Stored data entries

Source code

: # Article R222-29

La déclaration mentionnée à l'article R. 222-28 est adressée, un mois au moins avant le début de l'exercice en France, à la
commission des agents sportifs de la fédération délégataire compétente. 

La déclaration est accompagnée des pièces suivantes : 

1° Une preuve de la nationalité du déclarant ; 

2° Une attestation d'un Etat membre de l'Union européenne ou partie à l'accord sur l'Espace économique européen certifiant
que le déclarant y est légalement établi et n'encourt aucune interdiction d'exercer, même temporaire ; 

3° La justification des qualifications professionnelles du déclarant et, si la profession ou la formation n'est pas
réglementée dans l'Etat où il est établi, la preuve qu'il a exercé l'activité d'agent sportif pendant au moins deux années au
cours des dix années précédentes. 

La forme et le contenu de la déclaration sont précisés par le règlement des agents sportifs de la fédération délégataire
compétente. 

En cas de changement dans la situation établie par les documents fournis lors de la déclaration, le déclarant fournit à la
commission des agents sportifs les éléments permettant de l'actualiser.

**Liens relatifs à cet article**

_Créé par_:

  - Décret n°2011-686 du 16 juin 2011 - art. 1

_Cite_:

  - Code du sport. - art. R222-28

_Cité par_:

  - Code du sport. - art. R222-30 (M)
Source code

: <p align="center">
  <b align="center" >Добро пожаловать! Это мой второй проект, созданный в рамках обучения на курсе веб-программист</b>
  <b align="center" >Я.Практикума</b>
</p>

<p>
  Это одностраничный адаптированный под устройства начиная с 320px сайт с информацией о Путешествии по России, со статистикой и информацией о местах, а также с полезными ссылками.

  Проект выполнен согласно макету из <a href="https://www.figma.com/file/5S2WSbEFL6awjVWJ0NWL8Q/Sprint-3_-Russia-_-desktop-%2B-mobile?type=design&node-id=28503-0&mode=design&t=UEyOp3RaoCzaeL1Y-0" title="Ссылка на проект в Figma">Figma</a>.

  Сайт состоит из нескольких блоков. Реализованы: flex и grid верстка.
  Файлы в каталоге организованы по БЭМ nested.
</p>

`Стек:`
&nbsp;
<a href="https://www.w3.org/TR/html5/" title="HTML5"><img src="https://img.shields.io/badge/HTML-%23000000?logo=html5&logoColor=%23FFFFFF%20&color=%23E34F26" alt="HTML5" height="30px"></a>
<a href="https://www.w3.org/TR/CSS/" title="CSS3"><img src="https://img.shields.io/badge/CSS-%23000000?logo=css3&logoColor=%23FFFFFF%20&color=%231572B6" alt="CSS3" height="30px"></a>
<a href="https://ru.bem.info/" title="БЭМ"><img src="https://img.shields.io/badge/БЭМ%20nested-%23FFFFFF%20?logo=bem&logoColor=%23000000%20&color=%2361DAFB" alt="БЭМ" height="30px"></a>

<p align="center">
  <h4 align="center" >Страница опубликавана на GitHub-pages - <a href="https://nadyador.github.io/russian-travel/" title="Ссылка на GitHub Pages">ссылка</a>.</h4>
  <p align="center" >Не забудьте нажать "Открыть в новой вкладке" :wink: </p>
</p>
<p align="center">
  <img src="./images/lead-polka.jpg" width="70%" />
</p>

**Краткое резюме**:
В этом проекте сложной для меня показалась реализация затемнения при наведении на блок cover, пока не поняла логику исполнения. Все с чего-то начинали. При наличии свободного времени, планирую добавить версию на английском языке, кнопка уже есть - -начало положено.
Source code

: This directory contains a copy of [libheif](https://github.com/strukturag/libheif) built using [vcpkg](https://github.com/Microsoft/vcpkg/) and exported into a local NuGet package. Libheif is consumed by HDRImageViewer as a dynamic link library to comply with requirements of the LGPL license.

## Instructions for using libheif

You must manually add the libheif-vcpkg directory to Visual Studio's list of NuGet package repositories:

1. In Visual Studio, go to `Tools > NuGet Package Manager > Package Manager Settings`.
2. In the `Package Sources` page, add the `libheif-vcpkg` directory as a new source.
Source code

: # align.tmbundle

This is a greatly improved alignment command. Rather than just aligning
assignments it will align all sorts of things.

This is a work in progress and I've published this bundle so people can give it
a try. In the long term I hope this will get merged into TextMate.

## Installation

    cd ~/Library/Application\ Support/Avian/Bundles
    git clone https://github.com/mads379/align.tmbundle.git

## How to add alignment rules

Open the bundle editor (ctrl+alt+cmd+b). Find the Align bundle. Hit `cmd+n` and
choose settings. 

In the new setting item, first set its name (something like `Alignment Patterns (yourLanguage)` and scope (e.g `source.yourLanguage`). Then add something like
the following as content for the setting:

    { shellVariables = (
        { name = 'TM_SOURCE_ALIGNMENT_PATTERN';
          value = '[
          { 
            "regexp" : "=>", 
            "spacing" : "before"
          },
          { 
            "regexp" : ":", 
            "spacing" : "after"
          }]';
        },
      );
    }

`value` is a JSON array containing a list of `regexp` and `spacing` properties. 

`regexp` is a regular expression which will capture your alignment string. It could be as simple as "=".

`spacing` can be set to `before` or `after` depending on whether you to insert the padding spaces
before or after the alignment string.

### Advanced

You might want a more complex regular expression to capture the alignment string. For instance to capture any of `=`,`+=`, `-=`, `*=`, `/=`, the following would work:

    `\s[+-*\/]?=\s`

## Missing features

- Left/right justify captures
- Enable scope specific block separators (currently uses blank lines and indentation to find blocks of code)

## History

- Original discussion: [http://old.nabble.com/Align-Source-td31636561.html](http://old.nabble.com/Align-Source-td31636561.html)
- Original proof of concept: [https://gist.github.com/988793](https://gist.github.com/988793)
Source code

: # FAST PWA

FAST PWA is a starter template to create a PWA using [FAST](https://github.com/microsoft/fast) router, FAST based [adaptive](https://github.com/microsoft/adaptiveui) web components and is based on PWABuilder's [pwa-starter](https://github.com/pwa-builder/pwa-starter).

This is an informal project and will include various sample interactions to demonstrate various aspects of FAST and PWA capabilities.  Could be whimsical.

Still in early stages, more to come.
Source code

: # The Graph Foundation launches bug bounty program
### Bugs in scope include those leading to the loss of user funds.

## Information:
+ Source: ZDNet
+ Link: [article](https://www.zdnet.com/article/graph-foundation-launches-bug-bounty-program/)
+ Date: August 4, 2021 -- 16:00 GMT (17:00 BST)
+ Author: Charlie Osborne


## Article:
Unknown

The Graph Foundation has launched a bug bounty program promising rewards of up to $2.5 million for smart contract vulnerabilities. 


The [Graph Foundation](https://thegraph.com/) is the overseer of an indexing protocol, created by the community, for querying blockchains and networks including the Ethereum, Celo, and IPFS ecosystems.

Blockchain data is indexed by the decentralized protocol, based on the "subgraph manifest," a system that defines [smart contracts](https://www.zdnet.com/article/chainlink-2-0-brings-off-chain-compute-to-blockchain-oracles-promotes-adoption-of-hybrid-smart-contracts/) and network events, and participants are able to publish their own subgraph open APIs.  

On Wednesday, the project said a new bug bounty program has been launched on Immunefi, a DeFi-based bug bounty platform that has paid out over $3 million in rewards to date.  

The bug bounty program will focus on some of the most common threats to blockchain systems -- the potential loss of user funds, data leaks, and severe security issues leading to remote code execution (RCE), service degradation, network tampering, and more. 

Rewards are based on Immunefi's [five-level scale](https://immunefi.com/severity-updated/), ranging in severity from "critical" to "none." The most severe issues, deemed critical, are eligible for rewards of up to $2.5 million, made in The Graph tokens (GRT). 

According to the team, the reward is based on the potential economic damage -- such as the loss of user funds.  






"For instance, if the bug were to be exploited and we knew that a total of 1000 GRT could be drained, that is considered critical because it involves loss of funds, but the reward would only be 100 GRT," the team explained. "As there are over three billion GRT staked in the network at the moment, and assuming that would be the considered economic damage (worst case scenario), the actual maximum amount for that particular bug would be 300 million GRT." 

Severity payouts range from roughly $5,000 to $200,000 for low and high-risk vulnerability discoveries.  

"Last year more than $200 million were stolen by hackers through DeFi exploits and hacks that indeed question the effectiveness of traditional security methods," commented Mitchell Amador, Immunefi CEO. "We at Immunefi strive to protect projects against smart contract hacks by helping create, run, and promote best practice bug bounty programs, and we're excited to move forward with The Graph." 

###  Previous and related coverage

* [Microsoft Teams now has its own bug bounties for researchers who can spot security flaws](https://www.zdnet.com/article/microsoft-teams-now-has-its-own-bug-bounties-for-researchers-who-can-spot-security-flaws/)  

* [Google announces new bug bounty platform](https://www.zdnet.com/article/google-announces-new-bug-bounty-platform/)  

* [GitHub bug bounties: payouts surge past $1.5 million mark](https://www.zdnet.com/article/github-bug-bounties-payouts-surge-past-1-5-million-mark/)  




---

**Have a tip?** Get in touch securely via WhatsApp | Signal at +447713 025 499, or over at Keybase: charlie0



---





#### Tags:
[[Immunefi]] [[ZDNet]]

### INSTRUCTIONS TO FOLLOW
Figure out how many lines of the data above include "string", then give the number and nothing more.

### ANSWER BOX
3